Review Calls For ITF To Stop Selling Data From Lower-Tier Events
The long-awaited Independent Review of Integrity in Tennis has concluded that the ITF failed to perform effective due diligence on the effects of selling scoring data from tens of thousands of matches at the lowest pro levels of the sport, unleashing an integrity crisis that one investigator described as a “tsunami.” The review calls for the cessation of selling data from these lower-tier events and the elimination of gambling sponsorships at all pro events. The report did not find an integrity problem at the higher levels of the sport, like the ATP, WTA and Grand Slams.
The ITF, which first entered into a data deal in '11 and then again in '15 with Sportradar, and other tennis bodies have previously pledged to abide by the recommendation. “The Panel recognizes that these recommendations will have an adverse impact on the ITF’s revenues, a substantial part of which is reinvested in promoting tennis at what is essentially a developmental level of the game,” the report said. "The Panel therefore recommends that the other International Governing Bodies should contribute greater funds to assist the ITF’s critical function of developing the next generation of professional tennis players."
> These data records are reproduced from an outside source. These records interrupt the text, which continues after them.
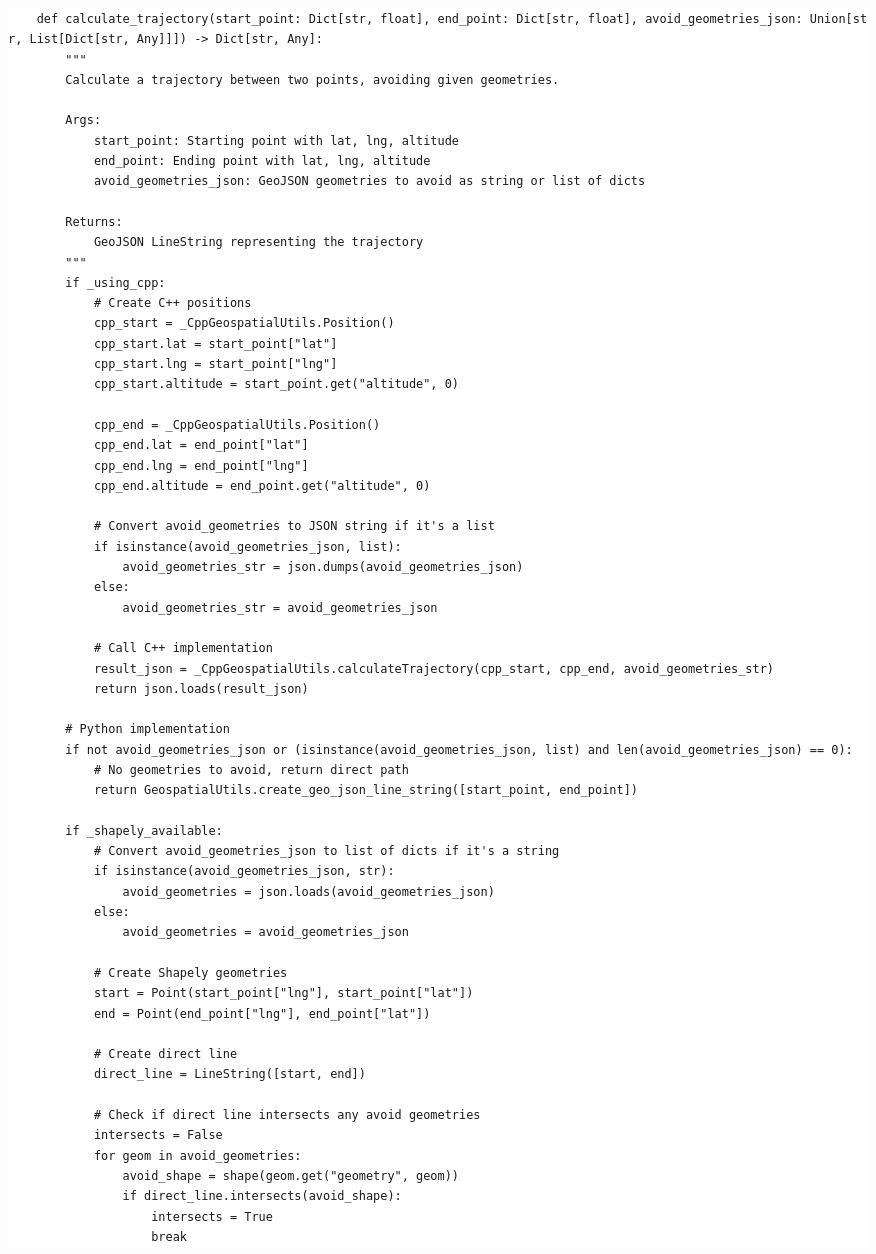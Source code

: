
 ```textmate
    def calculate_trajectory(start_point: Dict[str, float], end_point: Dict[str, float], avoid_geometries_json: Union[str, List[Dict[str, Any]]]) -> Dict[str, Any]:
        """
        Calculate a trajectory between two points, avoiding given geometries.
        
        Args:
            start_point: Starting point with lat, lng, altitude
            end_point: Ending point with lat, lng, altitude
            avoid_geometries_json: GeoJSON geometries to avoid as string or list of dicts
            
        Returns:
            GeoJSON LineString representing the trajectory
        """
        if _using_cpp:
            # Create C++ positions
            cpp_start = _CppGeospatialUtils.Position()
            cpp_start.lat = start_point["lat"]
            cpp_start.lng = start_point["lng"]
            cpp_start.altitude = start_point.get("altitude", 0)
            
            cpp_end = _CppGeospatialUtils.Position()
            cpp_end.lat = end_point["lat"]
            cpp_end.lng = end_point["lng"]
            cpp_end.altitude = end_point.get("altitude", 0)
            
            # Convert avoid_geometries to JSON string if it's a list
            if isinstance(avoid_geometries_json, list):
                avoid_geometries_str = json.dumps(avoid_geometries_json)
            else:
                avoid_geometries_str = avoid_geometries_json
            
            # Call C++ implementation
            result_json = _CppGeospatialUtils.calculateTrajectory(cpp_start, cpp_end, avoid_geometries_str)
            return json.loads(result_json)
        
        # Python implementation
        if not avoid_geometries_json or (isinstance(avoid_geometries_json, list) and len(avoid_geometries_json) == 0):
            # No geometries to avoid, return direct path
            return GeospatialUtils.create_geo_json_line_string([start_point, end_point])
        
        if _shapely_available:
            # Convert avoid_geometries_json to list of dicts if it's a string
            if isinstance(avoid_geometries_json, str):
                avoid_geometries = json.loads(avoid_geometries_json)
            else:
                avoid_geometries = avoid_geometries_json
            
            # Create Shapely geometries
            start = Point(start_point["lng"], start_point["lat"])
            end = Point(end_point["lng"], end_point["lat"])
            
            # Create direct line
            direct_line = LineString([start, end])
            
            # Check if direct line intersects any avoid geometries
            intersects = False
            for geom in avoid_geometries:
                avoid_shape = shape(geom.get("geometry", geom))
                if direct_line.intersects(avoid_shape):
                    intersects = True
                    break
```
The ITF renewed with Sportradar for $70M through '20. In the past, the two entities have declined to assess how much of that figure can be attributed to the lowest rungs of the sport. In a statement, the ITF pointed to the reforms the report endorsed, but a spokesperson declined to elaborate if the association would restructure the Sportradar deal. Sportradar could not immediately be reached for comment, though a spokesperson previously disputed that its data deal had led to corruption at the lowest levels of the sport. Because pay is so low at the lower levels of tennis, players are more susceptible to fixing matches. Before '11, the scores were not sold to gambling houses, so this had not been a concern.
ITF spokesperson Heather Bowler said, “Having received the final report, we will need time to conduct a full assessment of the recommendations, their implications, and any practical issues. We’ll have a clearer idea of the process and timeline for implementation once that is competed.”